DIRECTIONS:
Return all lines from the listing below that include the word "suponiendo".

= Beginning of Section =

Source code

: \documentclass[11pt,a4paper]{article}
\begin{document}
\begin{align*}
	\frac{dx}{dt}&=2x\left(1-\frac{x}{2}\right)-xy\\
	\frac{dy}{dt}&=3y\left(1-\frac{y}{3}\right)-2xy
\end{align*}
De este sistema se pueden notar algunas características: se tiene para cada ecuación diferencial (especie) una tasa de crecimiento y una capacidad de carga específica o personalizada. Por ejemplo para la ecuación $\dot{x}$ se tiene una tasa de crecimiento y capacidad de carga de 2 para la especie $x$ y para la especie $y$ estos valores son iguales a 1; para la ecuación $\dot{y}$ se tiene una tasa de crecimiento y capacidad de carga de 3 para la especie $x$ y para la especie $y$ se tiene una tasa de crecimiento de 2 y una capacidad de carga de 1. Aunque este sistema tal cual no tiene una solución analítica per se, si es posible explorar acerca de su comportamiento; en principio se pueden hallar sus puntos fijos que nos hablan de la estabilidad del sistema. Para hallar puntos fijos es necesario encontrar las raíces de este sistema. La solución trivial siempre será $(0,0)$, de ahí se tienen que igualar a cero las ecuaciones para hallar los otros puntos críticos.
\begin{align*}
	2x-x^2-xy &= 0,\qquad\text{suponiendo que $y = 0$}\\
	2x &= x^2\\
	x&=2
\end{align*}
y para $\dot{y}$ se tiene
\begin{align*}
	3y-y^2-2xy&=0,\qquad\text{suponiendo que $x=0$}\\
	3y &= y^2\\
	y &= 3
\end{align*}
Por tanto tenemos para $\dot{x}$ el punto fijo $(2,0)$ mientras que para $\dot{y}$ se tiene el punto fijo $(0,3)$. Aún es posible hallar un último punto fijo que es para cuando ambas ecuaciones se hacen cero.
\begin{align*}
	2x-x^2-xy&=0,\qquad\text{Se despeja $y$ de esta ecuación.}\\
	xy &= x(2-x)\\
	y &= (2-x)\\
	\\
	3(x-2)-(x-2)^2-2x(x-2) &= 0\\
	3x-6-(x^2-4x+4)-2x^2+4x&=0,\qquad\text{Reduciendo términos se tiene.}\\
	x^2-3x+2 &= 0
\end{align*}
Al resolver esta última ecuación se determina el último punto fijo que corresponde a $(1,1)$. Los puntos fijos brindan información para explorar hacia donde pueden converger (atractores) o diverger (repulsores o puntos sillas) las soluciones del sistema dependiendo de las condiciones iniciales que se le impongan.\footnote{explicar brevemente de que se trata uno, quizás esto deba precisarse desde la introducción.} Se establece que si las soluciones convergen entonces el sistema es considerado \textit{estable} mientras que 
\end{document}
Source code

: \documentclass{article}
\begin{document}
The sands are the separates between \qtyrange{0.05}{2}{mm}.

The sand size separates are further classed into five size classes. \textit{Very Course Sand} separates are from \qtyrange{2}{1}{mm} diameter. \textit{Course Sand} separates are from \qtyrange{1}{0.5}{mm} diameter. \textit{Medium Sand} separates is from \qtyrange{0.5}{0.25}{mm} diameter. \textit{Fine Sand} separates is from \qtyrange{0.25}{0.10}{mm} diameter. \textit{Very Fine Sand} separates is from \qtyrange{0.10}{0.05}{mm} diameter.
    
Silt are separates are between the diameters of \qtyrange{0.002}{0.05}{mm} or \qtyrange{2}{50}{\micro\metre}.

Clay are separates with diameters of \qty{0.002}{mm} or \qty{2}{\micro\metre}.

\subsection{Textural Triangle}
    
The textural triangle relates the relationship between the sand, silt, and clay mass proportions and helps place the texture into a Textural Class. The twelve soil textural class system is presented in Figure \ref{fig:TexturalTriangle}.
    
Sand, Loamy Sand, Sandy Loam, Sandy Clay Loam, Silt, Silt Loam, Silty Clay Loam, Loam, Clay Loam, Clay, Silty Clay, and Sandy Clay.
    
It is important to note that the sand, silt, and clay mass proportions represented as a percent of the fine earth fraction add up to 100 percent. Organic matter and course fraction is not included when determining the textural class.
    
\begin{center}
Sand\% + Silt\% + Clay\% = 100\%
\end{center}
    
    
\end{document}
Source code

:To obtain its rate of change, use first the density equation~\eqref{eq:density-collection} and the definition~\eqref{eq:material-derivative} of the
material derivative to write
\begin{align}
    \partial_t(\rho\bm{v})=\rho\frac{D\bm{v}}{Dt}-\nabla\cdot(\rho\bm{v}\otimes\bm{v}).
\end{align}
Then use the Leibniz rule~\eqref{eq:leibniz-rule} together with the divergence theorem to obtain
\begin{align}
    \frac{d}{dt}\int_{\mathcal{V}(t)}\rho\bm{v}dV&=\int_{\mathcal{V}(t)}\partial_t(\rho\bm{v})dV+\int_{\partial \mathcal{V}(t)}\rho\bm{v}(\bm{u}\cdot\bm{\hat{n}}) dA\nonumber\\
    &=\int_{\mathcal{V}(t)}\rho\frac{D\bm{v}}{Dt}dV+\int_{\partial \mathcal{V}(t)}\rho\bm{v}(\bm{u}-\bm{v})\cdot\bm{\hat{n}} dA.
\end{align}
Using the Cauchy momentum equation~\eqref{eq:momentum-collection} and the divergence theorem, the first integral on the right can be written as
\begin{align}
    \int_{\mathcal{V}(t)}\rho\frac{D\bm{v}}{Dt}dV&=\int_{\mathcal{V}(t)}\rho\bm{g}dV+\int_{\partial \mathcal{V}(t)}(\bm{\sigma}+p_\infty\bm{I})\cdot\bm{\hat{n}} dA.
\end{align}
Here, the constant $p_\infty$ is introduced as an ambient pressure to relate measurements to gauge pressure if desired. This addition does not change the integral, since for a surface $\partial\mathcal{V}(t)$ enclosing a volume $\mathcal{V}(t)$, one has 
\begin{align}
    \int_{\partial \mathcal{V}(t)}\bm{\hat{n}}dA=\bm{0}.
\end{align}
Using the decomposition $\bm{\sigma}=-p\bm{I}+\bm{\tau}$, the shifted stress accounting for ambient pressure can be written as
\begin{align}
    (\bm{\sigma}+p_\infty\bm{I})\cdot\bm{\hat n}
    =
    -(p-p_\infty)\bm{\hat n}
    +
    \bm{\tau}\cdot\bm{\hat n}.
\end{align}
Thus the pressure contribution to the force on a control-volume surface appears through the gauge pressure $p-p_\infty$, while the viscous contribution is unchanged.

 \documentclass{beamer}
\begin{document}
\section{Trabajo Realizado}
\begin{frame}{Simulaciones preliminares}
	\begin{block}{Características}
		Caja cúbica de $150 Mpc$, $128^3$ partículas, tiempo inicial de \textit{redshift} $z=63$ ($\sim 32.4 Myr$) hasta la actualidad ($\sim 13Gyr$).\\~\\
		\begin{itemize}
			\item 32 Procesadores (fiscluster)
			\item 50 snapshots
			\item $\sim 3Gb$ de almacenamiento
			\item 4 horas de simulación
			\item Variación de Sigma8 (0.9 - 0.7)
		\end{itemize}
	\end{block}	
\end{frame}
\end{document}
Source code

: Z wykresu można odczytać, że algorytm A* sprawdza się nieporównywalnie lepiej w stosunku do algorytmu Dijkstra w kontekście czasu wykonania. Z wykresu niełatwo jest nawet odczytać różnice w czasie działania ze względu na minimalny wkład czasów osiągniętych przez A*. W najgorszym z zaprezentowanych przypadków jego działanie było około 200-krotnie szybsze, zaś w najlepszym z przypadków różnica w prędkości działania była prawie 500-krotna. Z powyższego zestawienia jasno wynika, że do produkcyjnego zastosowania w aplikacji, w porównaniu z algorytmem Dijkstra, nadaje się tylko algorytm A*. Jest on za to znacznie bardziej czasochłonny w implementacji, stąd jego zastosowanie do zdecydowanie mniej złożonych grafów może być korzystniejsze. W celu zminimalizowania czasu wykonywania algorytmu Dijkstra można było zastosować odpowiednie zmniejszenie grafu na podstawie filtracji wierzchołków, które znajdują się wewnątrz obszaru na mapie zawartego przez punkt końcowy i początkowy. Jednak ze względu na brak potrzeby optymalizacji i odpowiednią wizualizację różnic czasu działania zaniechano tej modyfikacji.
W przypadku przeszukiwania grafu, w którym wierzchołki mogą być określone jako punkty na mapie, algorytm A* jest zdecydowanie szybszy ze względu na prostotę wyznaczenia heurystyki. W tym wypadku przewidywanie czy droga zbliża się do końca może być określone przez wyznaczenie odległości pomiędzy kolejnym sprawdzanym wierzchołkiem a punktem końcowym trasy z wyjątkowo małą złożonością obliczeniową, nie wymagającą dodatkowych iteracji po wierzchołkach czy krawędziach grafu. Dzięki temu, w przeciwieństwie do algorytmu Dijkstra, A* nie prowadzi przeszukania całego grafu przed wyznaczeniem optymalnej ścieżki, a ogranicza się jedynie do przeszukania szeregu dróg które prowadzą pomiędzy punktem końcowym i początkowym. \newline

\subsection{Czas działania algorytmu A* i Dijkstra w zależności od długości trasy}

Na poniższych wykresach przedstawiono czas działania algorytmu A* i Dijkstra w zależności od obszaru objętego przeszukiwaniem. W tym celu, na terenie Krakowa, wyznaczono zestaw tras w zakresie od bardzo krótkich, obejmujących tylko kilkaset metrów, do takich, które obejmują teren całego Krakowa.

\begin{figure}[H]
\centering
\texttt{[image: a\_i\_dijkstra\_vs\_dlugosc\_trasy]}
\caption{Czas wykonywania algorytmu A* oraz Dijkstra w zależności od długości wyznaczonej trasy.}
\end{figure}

= End of Section =

EXERCISE SOLUTION:
	2x-x^2-xy &= 0,\qquad\text{suponiendo que $y = 0$}\\
	3y-y^2-2xy&=0,\qquad\text{suponiendo que $x=0$}\\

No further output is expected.